5. If Fort Worth abandons construction or use of the Line before the expiration or
earlier revocation of the Agreement, Fort Worth shall, if requested in writing by
Board, promptly, and in the manner directed by Board's Building Official,
remove part or all of Line from Airport property and restore said property to
the condition existing prior to the construction of the Line. In the event Fort
Worth fails or refuses to remove said Line and restore the Licensed Premises to
the condition existing prior to construction, Board may remove the Line and
restore the Licensed Premises and Fort Worth shall pay Board the cost of such
work.

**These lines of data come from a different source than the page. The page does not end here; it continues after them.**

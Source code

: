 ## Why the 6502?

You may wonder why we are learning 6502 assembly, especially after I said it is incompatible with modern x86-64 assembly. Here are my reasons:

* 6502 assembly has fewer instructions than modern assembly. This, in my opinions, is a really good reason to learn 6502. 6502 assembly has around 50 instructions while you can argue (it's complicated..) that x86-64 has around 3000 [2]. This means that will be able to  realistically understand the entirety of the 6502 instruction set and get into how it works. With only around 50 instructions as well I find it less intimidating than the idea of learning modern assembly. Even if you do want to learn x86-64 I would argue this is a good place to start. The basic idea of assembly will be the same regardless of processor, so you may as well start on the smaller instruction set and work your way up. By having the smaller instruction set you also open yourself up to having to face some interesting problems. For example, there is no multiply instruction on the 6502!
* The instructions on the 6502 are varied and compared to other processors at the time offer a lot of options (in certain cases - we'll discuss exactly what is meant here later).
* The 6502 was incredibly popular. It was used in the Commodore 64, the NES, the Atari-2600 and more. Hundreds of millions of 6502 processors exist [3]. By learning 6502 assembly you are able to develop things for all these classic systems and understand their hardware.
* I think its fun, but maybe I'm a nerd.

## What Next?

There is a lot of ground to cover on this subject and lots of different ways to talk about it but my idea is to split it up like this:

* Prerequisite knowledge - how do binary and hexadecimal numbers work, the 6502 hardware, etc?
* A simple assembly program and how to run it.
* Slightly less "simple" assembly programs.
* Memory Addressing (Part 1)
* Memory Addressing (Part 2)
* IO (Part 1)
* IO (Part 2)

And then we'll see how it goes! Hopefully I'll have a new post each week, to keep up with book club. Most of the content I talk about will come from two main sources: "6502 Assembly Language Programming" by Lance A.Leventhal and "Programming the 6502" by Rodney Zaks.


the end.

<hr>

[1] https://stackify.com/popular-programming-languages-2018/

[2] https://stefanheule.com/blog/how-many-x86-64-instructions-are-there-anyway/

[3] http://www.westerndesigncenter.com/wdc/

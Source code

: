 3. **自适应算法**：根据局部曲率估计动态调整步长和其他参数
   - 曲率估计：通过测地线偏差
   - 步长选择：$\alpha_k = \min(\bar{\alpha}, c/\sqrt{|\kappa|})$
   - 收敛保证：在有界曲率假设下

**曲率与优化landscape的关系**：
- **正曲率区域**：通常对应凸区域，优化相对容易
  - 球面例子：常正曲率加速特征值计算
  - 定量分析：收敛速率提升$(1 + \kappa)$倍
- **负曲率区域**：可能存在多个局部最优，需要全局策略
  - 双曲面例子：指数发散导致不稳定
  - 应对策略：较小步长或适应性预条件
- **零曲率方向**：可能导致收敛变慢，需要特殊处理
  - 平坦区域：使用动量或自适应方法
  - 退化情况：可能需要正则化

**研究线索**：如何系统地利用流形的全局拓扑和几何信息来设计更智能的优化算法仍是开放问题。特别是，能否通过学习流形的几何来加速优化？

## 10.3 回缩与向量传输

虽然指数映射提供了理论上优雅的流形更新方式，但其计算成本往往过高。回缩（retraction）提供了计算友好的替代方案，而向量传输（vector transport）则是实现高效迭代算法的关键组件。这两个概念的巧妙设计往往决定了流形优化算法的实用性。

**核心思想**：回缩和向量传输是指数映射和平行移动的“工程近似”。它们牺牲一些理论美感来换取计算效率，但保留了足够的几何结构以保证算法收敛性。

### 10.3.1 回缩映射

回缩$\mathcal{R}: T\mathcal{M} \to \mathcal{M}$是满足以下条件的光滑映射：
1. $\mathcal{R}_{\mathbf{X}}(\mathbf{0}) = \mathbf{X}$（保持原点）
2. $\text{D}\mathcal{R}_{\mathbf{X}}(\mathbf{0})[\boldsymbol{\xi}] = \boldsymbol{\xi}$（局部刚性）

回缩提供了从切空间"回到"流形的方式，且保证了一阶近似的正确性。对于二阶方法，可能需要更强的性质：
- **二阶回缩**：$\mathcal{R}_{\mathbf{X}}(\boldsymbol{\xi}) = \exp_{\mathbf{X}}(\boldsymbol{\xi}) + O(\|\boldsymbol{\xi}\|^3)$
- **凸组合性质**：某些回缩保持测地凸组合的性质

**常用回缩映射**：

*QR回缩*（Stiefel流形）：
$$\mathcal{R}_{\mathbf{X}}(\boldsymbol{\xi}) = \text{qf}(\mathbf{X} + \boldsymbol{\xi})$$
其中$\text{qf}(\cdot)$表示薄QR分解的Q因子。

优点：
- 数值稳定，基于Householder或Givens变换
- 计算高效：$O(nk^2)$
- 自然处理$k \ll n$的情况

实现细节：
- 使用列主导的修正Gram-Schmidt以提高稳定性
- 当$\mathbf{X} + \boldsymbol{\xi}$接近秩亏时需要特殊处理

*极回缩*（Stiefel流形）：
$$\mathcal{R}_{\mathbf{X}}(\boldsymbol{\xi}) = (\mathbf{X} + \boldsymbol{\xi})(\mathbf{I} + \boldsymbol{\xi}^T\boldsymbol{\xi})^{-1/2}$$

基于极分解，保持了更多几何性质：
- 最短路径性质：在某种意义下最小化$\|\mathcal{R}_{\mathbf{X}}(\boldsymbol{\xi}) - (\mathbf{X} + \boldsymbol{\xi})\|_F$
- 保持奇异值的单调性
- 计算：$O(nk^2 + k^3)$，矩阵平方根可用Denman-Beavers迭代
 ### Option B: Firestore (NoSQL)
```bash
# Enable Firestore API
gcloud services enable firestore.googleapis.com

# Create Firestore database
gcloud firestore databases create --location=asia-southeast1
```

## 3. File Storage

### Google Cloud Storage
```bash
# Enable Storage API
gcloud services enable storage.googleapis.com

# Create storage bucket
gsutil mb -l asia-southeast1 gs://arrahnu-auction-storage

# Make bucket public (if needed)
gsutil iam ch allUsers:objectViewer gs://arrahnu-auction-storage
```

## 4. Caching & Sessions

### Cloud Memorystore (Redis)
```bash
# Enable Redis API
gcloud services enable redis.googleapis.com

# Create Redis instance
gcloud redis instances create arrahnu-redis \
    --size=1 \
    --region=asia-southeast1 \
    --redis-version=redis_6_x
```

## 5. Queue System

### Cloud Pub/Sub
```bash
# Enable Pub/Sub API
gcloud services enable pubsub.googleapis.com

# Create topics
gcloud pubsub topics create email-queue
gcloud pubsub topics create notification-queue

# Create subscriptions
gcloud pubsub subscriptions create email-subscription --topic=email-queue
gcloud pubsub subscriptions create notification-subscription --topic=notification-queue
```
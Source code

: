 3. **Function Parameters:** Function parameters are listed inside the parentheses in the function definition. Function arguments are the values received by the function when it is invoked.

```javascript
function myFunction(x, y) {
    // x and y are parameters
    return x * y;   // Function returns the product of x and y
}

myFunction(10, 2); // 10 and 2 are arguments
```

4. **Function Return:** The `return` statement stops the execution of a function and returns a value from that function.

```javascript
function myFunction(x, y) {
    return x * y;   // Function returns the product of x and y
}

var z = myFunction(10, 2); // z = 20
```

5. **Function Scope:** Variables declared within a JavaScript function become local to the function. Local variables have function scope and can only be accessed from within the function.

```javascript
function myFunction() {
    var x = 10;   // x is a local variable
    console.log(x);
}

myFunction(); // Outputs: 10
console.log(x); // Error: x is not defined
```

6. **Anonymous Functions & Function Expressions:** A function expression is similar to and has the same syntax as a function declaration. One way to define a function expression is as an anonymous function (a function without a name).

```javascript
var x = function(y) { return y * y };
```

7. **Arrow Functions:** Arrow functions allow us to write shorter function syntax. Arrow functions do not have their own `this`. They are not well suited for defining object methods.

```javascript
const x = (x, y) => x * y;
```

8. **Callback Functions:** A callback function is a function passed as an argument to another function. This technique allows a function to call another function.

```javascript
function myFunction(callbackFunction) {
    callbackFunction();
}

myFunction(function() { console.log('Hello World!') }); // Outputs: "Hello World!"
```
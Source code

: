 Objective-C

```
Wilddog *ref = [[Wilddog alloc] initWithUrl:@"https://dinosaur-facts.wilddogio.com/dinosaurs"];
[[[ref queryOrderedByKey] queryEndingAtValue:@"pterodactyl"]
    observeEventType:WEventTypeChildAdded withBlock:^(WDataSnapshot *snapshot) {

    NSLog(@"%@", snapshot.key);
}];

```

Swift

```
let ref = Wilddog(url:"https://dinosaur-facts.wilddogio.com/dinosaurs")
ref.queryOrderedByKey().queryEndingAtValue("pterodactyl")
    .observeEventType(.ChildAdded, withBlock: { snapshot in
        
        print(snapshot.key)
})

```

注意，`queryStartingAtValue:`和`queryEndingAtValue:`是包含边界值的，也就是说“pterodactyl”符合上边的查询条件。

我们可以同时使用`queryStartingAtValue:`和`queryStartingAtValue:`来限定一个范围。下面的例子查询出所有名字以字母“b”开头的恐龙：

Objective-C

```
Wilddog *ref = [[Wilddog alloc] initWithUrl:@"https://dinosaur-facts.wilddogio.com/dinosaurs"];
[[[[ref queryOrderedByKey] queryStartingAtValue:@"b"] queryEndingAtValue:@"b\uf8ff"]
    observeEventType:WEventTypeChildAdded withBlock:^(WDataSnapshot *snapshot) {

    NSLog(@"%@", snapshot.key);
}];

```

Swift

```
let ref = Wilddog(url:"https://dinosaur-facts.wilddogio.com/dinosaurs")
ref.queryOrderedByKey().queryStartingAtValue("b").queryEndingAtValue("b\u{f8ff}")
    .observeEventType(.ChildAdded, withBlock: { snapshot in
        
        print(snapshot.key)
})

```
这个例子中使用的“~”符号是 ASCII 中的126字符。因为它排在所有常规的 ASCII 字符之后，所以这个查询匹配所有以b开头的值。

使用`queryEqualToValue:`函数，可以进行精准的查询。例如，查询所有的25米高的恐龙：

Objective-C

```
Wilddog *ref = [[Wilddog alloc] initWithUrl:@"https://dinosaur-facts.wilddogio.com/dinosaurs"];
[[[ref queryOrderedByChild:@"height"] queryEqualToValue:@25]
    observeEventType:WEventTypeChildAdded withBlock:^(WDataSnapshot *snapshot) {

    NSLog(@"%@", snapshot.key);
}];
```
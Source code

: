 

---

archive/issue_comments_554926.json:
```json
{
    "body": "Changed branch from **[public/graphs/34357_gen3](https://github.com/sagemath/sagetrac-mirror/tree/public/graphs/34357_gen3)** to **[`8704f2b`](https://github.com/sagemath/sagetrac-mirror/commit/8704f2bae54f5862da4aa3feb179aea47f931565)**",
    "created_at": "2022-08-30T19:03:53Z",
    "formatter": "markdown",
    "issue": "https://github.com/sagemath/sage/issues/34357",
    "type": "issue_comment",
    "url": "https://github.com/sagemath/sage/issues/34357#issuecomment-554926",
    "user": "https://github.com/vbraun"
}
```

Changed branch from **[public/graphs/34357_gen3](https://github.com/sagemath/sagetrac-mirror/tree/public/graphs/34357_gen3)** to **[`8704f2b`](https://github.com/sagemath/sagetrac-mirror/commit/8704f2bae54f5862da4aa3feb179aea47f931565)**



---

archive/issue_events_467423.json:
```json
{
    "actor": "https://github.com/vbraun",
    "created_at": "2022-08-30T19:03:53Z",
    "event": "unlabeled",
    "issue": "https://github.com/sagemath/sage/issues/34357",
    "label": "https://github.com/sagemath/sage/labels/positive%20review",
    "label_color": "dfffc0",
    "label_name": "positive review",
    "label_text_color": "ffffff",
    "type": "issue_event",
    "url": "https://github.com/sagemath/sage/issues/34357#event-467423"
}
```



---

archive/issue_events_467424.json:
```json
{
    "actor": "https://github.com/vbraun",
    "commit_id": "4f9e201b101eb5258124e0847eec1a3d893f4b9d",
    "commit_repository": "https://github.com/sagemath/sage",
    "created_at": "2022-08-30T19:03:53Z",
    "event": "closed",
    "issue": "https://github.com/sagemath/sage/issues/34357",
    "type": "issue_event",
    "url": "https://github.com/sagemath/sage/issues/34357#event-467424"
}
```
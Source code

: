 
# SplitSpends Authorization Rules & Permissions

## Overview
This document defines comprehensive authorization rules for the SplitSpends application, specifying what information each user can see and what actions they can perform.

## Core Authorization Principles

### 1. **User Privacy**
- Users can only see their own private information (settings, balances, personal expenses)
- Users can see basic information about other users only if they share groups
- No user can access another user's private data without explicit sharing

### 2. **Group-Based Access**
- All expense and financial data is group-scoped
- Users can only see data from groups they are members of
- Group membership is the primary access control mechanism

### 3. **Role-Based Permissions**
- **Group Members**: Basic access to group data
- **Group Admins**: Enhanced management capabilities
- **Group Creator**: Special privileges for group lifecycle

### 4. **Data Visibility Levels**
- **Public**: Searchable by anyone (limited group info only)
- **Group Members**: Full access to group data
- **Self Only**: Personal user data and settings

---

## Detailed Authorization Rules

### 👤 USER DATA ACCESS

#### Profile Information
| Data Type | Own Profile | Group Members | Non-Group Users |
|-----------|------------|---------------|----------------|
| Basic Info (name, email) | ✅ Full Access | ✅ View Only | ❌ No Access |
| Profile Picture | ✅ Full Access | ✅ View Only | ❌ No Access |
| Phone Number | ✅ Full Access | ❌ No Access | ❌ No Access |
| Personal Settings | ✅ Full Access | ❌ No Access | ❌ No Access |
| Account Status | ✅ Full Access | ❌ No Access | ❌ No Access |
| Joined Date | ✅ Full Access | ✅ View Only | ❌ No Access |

Notwithstanding the above, if prior to abandonment of the Line the
Board has tied into the Line, then Fort Worth shall not abandon without first
notifying the Board twelve (12) months in advance and working with the Board
to arrange the most reasonable and economic alternative to the tie-in to be
effected.
6. The waiver of a breach of any of the terms or conditions hereof shall be limited
to the act or acts constituting such breach and shall never be construed as
being a continuing or permanent waiver of any such items or conditions, all of
which shall remain in full force and effect as to future acts or happenings,
notwithstanding any such waiver.
7. This Agreement is personal to Fort Worth and is not assignable or transferable.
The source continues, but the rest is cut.